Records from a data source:
|---|

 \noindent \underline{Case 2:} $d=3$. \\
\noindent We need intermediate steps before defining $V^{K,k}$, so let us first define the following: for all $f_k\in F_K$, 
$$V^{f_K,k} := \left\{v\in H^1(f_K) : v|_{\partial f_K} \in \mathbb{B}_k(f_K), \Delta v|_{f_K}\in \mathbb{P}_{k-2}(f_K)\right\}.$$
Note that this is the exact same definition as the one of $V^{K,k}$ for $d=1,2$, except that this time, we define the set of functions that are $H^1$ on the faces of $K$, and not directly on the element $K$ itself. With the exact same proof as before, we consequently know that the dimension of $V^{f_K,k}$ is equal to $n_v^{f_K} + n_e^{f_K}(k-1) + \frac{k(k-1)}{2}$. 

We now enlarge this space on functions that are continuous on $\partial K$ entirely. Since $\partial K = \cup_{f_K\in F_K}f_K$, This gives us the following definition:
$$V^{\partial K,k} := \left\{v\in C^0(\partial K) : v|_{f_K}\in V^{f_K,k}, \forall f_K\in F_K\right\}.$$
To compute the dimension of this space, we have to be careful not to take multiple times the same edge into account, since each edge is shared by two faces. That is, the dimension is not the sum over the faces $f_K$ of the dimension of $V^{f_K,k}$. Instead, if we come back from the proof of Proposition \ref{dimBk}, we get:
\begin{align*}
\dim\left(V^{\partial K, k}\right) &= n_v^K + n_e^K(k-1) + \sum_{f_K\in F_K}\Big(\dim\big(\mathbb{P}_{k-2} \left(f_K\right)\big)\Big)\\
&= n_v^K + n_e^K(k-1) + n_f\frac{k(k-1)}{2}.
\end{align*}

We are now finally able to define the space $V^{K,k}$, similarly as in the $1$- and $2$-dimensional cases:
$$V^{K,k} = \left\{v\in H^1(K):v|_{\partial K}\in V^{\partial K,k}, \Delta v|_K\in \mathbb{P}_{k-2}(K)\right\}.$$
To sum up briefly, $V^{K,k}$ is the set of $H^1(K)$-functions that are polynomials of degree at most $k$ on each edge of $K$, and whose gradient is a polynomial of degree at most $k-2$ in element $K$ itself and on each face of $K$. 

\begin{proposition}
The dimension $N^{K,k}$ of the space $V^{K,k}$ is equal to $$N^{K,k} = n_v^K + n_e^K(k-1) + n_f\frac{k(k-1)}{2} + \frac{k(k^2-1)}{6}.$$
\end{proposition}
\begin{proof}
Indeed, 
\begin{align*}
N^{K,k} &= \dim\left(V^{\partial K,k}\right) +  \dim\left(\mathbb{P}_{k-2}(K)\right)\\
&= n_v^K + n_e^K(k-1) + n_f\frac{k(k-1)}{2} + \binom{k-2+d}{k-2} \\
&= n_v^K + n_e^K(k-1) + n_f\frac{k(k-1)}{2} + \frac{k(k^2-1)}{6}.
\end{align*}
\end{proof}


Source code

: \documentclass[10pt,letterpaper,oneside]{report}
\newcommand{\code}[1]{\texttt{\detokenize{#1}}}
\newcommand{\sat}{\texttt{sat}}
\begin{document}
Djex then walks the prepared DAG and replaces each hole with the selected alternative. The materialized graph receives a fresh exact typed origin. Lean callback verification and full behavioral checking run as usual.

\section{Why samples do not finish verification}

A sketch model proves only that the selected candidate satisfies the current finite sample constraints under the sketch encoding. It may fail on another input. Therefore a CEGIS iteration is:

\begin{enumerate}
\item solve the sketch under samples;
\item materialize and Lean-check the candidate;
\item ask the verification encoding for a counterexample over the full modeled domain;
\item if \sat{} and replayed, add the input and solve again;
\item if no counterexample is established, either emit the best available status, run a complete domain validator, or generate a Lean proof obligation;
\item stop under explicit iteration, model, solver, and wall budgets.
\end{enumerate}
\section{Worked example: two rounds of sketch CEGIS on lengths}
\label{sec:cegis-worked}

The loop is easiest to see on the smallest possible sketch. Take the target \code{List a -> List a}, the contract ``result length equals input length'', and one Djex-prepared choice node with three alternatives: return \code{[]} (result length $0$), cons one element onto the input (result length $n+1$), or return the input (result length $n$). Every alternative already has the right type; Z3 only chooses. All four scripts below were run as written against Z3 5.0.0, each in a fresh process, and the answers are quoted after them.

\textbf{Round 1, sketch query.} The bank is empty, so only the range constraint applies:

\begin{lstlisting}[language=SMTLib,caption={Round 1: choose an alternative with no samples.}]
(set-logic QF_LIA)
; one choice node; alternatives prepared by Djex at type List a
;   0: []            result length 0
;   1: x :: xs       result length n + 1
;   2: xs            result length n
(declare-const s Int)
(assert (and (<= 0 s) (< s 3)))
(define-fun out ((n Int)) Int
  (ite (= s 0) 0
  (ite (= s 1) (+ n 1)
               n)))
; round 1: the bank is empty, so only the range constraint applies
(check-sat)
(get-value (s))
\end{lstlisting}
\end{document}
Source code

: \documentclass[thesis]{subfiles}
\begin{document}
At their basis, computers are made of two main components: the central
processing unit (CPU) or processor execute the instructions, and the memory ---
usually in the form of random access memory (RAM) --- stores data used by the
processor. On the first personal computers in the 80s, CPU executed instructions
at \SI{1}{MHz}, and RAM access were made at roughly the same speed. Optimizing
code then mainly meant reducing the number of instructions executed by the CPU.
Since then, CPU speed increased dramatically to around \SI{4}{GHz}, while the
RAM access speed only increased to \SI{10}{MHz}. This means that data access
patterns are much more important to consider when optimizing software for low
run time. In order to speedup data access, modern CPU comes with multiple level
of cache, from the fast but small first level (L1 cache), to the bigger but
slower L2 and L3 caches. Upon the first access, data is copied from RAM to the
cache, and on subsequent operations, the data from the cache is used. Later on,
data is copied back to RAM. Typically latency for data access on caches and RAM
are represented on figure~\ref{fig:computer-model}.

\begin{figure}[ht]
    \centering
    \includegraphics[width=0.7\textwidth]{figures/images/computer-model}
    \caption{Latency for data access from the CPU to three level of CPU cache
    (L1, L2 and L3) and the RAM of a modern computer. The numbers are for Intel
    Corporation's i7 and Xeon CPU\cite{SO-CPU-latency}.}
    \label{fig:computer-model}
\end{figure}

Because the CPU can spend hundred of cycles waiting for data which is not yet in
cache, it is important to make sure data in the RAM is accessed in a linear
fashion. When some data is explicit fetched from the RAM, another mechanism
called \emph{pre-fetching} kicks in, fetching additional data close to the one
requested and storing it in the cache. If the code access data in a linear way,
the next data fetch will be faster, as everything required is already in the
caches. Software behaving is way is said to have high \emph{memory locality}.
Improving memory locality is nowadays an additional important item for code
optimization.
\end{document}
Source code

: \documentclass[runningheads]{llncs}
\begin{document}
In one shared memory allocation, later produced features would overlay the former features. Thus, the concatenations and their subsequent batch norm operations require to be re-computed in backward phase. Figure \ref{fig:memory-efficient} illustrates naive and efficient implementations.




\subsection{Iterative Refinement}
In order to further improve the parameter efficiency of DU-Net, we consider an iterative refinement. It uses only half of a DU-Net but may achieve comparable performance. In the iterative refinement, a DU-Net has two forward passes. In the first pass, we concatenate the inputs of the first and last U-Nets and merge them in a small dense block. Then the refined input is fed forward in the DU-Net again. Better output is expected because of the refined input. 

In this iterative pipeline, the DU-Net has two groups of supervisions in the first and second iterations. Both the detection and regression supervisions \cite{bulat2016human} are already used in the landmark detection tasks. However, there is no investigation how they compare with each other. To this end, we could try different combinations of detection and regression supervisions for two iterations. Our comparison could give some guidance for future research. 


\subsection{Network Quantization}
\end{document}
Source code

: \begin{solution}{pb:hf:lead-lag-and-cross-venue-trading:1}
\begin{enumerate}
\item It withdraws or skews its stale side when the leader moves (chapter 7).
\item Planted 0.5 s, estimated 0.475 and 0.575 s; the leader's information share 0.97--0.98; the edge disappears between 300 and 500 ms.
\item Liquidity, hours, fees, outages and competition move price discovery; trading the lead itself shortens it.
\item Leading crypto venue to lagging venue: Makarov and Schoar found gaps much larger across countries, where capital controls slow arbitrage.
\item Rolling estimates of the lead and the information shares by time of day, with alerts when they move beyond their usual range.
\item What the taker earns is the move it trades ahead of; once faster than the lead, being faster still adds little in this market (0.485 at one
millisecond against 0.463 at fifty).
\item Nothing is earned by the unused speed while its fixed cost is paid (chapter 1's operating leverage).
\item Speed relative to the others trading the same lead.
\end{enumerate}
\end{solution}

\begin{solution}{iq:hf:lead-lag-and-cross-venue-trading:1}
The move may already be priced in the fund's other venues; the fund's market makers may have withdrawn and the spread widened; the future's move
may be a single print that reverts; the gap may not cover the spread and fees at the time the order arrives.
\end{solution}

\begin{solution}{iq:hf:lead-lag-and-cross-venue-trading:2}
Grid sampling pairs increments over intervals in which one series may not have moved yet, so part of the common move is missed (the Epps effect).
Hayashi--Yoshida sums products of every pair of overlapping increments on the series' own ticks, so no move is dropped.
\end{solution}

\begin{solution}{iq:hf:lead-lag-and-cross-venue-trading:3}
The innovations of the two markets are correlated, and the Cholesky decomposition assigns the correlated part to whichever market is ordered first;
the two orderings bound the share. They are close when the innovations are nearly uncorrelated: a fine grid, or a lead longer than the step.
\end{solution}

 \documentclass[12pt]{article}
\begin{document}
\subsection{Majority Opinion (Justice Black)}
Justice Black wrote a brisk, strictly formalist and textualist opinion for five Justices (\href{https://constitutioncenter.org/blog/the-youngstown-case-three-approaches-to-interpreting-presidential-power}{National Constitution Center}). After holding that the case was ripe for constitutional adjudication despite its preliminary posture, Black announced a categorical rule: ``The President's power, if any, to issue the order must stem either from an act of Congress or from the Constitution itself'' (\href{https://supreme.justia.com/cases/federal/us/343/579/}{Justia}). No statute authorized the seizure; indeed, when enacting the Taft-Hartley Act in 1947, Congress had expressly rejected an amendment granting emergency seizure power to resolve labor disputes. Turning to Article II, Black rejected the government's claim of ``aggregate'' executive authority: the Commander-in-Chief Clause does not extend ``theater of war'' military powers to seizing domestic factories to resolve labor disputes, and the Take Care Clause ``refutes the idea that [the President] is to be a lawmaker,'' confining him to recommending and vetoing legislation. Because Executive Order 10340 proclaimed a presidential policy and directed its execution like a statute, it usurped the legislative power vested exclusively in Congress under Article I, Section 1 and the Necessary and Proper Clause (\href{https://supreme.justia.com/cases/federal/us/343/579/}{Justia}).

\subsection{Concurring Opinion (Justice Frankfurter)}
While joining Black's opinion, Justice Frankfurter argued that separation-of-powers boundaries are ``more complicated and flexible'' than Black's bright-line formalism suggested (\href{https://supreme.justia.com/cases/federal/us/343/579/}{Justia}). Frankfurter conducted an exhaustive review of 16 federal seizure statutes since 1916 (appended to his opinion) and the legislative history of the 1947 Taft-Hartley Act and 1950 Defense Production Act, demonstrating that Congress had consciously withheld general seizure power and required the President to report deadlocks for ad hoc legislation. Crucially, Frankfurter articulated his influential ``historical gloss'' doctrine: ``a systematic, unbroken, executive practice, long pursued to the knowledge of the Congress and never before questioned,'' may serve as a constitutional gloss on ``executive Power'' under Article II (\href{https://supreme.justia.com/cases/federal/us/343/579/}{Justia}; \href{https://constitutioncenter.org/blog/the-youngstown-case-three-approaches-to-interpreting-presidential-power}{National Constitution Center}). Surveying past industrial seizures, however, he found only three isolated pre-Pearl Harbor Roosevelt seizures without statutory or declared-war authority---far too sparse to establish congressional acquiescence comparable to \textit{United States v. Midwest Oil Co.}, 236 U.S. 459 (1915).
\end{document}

|---|

■ WHAT NEEDS TO BE DONE ■
For the string "linear", show each line of the entries above where it occurs.

■ SOLVED PROBLEM ■
cache, it is important to make sure data in the RAM is accessed in a linear
requested and storing it in the cache. If the code access data in a linear way,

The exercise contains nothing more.